### Your assignment:
Where in the records does the word "html" occur? Copy each line in which it does.

### Records for the task:
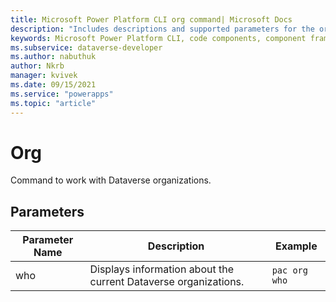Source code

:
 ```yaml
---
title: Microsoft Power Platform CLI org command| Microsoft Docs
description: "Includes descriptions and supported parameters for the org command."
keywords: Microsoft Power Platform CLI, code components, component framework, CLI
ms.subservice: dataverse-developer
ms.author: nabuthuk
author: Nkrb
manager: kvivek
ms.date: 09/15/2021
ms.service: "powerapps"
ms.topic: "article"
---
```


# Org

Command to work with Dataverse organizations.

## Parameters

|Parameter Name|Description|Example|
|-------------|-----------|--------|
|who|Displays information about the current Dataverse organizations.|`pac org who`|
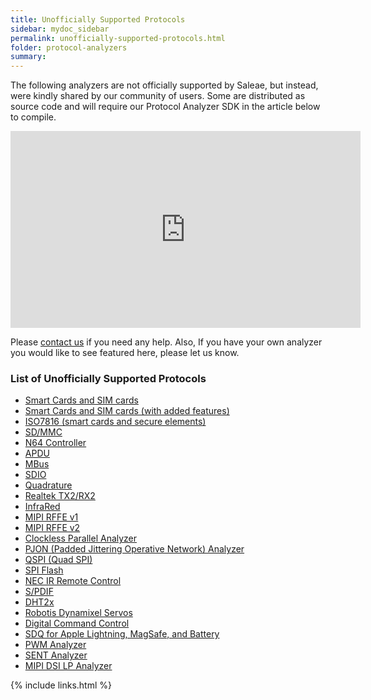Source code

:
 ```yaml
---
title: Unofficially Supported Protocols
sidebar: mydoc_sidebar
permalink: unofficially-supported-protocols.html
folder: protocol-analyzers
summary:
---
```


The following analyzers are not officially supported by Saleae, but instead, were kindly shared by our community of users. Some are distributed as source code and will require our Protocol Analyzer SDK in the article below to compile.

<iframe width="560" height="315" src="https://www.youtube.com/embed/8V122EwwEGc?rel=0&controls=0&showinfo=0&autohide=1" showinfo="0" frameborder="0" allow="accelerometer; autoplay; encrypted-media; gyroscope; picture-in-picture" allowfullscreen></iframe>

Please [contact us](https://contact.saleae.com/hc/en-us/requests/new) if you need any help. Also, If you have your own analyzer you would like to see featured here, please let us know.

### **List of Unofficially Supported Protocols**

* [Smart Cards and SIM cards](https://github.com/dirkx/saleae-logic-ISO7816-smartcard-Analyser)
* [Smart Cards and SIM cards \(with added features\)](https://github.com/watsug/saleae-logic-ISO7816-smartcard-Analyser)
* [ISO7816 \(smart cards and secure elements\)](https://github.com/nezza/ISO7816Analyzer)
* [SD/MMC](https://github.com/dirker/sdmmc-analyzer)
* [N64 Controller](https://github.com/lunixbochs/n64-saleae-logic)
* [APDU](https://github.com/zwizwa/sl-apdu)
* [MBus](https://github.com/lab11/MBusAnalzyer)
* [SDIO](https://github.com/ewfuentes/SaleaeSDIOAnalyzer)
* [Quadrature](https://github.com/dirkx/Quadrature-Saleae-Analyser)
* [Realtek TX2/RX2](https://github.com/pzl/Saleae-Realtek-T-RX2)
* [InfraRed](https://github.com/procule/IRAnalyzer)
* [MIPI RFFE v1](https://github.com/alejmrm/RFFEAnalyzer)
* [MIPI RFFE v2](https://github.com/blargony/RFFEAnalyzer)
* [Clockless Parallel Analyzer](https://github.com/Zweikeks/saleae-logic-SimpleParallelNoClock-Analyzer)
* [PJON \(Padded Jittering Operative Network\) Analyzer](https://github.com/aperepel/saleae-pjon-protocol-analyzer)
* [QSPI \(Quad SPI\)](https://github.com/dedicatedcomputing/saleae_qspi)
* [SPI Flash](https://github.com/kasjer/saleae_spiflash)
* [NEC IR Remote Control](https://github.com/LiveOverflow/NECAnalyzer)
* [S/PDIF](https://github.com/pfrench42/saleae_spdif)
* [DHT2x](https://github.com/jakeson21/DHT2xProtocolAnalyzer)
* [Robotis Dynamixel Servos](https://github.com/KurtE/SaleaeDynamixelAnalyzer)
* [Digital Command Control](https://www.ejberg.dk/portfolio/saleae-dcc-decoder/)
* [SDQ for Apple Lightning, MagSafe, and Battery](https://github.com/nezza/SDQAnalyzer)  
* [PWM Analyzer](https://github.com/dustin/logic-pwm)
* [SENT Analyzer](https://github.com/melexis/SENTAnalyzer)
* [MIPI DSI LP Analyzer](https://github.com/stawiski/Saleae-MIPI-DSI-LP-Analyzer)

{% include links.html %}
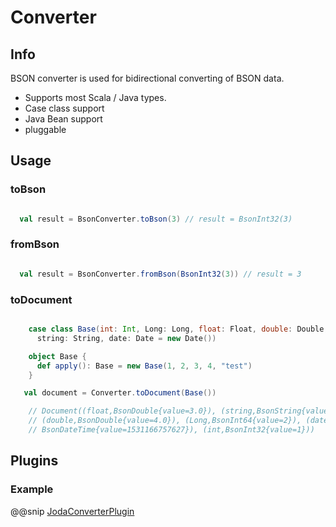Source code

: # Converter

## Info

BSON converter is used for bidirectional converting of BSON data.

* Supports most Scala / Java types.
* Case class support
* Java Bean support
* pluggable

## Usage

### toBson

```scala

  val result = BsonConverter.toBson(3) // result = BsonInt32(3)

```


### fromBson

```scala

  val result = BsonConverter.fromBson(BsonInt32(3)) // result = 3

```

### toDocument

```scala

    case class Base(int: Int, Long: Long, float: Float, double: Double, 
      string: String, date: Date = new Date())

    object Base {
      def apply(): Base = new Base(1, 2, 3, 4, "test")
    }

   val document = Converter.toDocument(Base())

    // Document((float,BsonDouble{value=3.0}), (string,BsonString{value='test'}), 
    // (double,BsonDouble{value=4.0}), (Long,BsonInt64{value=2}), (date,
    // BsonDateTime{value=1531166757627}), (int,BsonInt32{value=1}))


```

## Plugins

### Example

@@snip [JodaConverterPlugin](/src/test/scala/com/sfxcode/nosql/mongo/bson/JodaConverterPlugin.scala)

### Response:
permalink: unofficially-supported-protocols.html
{% include links.html %}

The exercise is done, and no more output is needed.